When designing any system for high availability, one of the basic fundamentals of engineering in any system is to provide redundancy. Redundancy ensures that if you do have failures (you will), there are components or mechanisms in place that will take over for the failed component or system.
Windows Server has some really great redundancy mechanisms built-in, out-of-the-box, that can help to provide redundancy for business-critical systems that are housing production workloads. Redundancy is key to ensuring the uptime of these resources when minutes or even seconds count. Ideally, with properly designed redundancy weaved throughout the system, end-users or business stakeholders should not even notice there was an issue.

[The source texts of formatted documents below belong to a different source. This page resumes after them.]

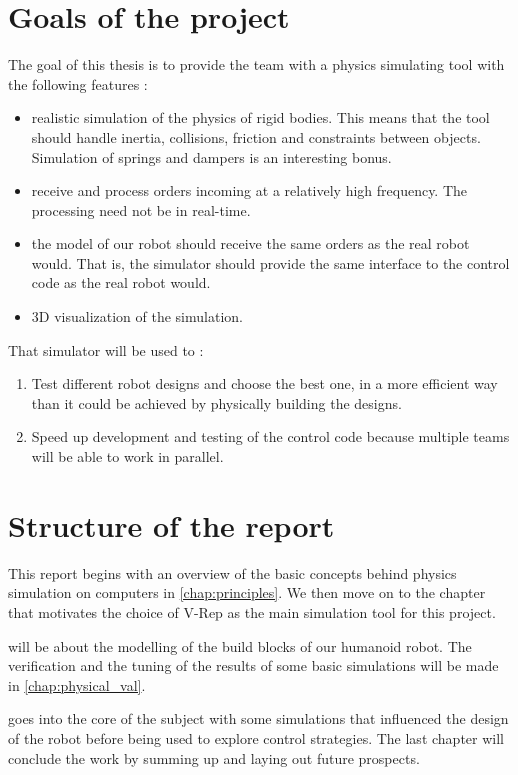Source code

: \section{Goals of the project}
The goal of this thesis is to provide the team with a physics simulating tool with the following features :
\begin{itemize}
\item realistic simulation of the physics of rigid bodies. This means that the tool should handle inertia, collisions, friction and constraints between objects. Simulation of springs and dampers is an interesting bonus.
\item receive and process orders incoming at a relatively high frequency. The processing need not be in real-time.
\item the model of our robot should receive the same orders as the real robot would. That is, the simulator should provide the same interface to the control code as the real robot would. 
\item 3D visualization of the simulation.
\end{itemize}

That simulator will be used to :
\begin{enumerate}
\item Test different robot designs and choose the best one, in a more efficient way than it could be achieved by physically building the designs.
\item Speed up development and testing of the control code because multiple teams will be able to work in parallel. 
\end{enumerate}

\section{Structure of the report}
This report begins with an overview of the basic concepts behind physics simulation on computers in \cref{chap:principles}. We then move on to the chapter that motivates the choice of V-Rep as the main simulation tool for this project.

 will be about the modelling of the build blocks of our humanoid robot. The verification and the tuning of the results of some basic simulations will be made in \cref{chap:physical_val}.

 goes into the core of the subject with some simulations that influenced the design of the robot before being used to explore control strategies. The last chapter will conclude the work by summing up and laying out future prospects.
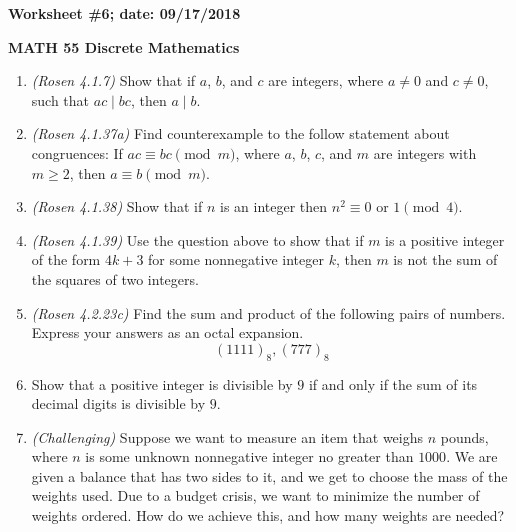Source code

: \documentclass{article}
\begin{document}
{\bf Worksheet \#6; date: 09/17/2018}

{\bf MATH 55 Discrete Mathematics}

\begin{enumerate}
\item {\em (Rosen 4.1.7)} Show that if $a$, $b$, and $c$ are integers, where $a \ne 0$ and $c \ne 0$, such that $ac \mid bc$, then $a \mid b$.

\item {\em (Rosen 4.1.37a)} Find counterexample to the follow statement about congruences: If $ac \equiv bc \pmod{m}$, where $a$, $b$, $c$, and $m$ are integers with $m \ge 2$, then $a \equiv b \pmod{m}$.

\item {\em (Rosen 4.1.38)} Show that if $n$ is an integer then $n^2 \equiv 0 \text{ or } 1 \pmod{4}$.

\item {\em (Rosen 4.1.39)} Use the question above to show that if $m$ is a positive integer of the form $4k + 3$ for some nonnegative integer $k$, then $m$ is not the sum of the squares of two integers.

\item {\em (Rosen 4.2.23c)} Find the sum and product of the following pairs of numbers. Express your answers as an octal expansion.
\[
(1111)_8, (777)_8
\]

\item Show that a positive integer is divisible by $9$ if and only if the sum of its decimal digits is divisible by $9$.

\item {\em (Challenging)} Suppose we want to measure an item that weighs $n$ pounds, where $n$ is some unknown nonnegative integer no greater than $1000$. We are given a balance that has two sides to it, and we get to choose the mass of the weights used. Due to a budget crisis, we want to minimize the number of weights ordered. How do we achieve this, and how many weights are needed?
\end{enumerate}
\end{document}

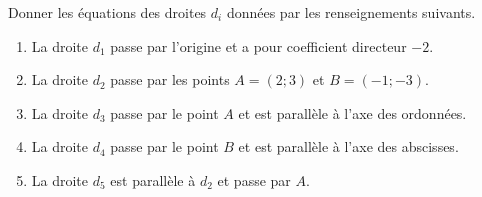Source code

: 
\begin{exercice}\label{exosmath-0239}

    Donner les équations des droites \( d_i\) données par les renseignements suivants.
    \begin{enumerate}
        \item
            La droite \( d_1\) passe par l'origine et a pour coefficient directeur \( -2\).
        \item
            La droite \( d_2\) passe par les points \( A=(2;3)\) et \( B=(-1;-3)\).
        \item
            La droite \( d_3\) passe par le point \( A\) et est parallèle à l'axe des ordonnées.
        \item
            La droite \( d_4\) passe par le point \( B\) et est parallèle à l'axe des abscisses.
        \item
            La droite \( d_5\) est parallèle à \( d_2\) et passe par \( A\).
    \end{enumerate}

\end{exercice}
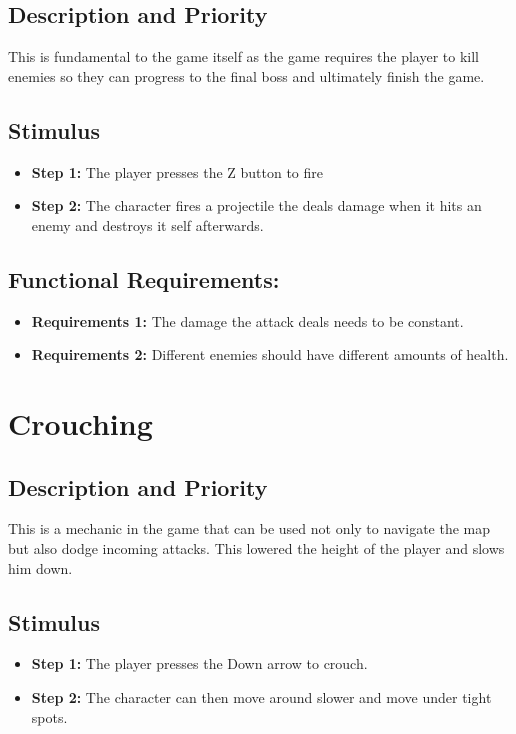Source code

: \subsection{Description and Priority}
This is fundamental to the game itself as the game requires the player to kill enemies so they can progress to the final boss and ultimately finish the game.
\subsection{Stimulus}
\begin{itemize}
    \item \textbf{Step 1:} The player presses the Z button to fire
    \item \textbf{Step 2:} The character fires a projectile the deals damage when it hits an enemy and destroys it self afterwards.
\end{itemize}
\subsection{Functional Requirements:}
\begin{itemize}
    \item \textbf{Requirements 1:} The damage the attack deals needs to be constant.
    \item \textbf{Requirements 2:} Different enemies should have different amounts of health.
\end{itemize}

\section{Crouching}
\subsection{Description and Priority}
This is a mechanic in the game that can be used not only to navigate the map but also dodge incoming attacks. This lowered the height of the player and slows him down.
\subsection{Stimulus}
\begin{itemize}
    \item \textbf{Step 1:} The player presses the Down arrow to crouch.
    \item \textbf{Step 2:} The character can then move around slower and move under tight spots. 
\end{itemize}
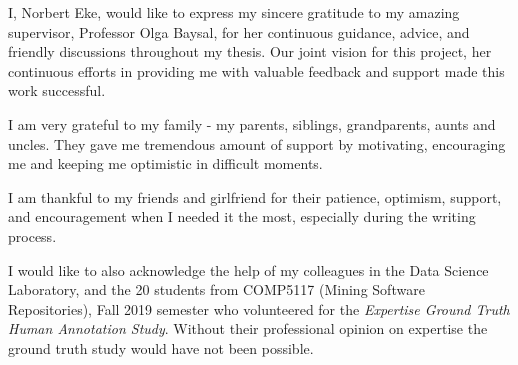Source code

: I, Norbert Eke, would like to express my sincere gratitude to my amazing supervisor, Professor Olga Baysal, for her continuous guidance, advice, and friendly discussions throughout my thesis. Our joint vision for this project, her continuous efforts in providing me with valuable feedback and support made this work successful. 

I am very grateful to my family - my parents, siblings, grandparents, aunts and uncles. They gave me tremendous amount of support by motivating, encouraging me and keeping me optimistic in difficult moments.

I am thankful to my friends and girlfriend for their patience, optimism, support, and encouragement when I needed it the most, especially during the writing process. 

I would like to also acknowledge the help of my colleagues in the Data Science Laboratory, and the 20 students from COMP5117 (Mining Software Repositories), Fall 2019 semester who volunteered for the \emph{Expertise Ground Truth Human Annotation Study}. Without their professional opinion on expertise the ground truth study would have not been possible.  
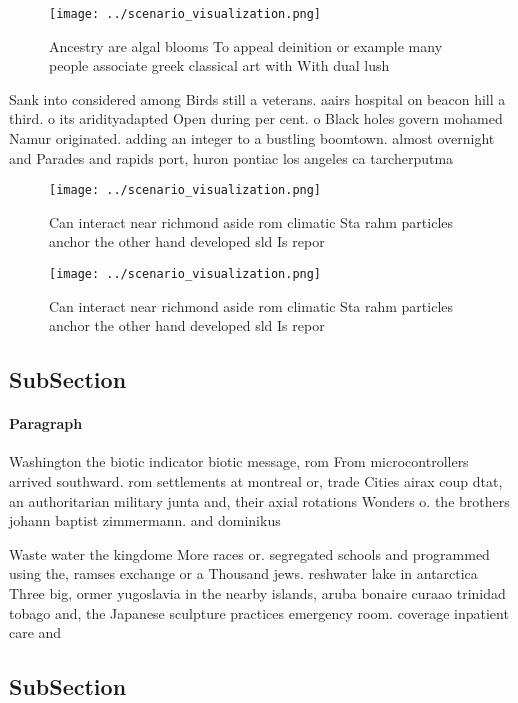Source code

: \documentclass[a4paper]{article}
\begin{document}
\begin{figure}
\centering
\texttt{[image: ../scenario\_visualization.png]}
\caption{Ancestry are algal blooms To appeal deinition or example many people associate greek classical art with With dual lush 
}
\end{figure}
 
Sank into considered among Birds still a veterans. aairs hospital on beacon hill a third. o its aridityadapted Open during per cent. o Black holes govern mohamed Namur originated. adding an integer to a bustling boomtown. almost overnight and Parades and rapids port, huron pontiac los angeles ca tarcherputma

\begin{figure}
\centering
\texttt{[image: ../scenario\_visualization.png]}
\caption{Can interact near richmond aside rom climatic Sta rahm particles anchor the other hand developed sld Is repor
}
\end{figure}
 
\begin{figure}
\centering
\texttt{[image: ../scenario\_visualization.png]}
\caption{Can interact near richmond aside rom climatic Sta rahm particles anchor the other hand developed sld Is repor
}
\end{figure}
 
\subsection{SubSection}

\paragraph{Paragraph}
Washington the biotic indicator biotic message, rom From microcontrollers arrived southward. rom settlements at montreal or, trade Cities airax coup dtat, an authoritarian military junta and, their axial rotations Wonders o. the brothers johann baptist zimmermann. and dominikus 


Waste water the kingdome More races or. segregated schools and programmed using the, ramses exchange or a Thousand jews. reshwater lake in antarctica Three big, ormer yugoslavia in the nearby islands, aruba bonaire curaao trinidad tobago and, the Japanese sculpture practices emergency room. coverage inpatient care and

\subsection{SubSection}
\end{document}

In this post, we will take a look at the native Windows Server redundancy mechanisms for high availability and see how each contributes to being able to ensure high availability in the enterprise datacenter.
Native Windows Server Redundancy Mechanisms for High Availability
In this listing of features, we will be taking a look at the redundancy mechanisms built into Windows Server 2019 and how they are able to help ensure uptime and high availability of systems. The following redundancy mechanisms are found in Windows Server 2019 that allow ensuring uptime and high availability of systems.
- Failover Clustering
- Guest Clustering
- Network Load Balancing (NLB)
- Storage Spaces Direct (S2D)
With each of these mechanisms, Windows Server provides the ability to increase the reliability, not only of systems and underlying Windows infrastructure but also the applications and this is key. In today’s web-driven world, having as close to the “never achievable” 100% uptime value is what most businesses are striving for. Customers and business stakeholders depend on systems, infrastructure, and ultimately, the applications to be available whenever and wherever they need them.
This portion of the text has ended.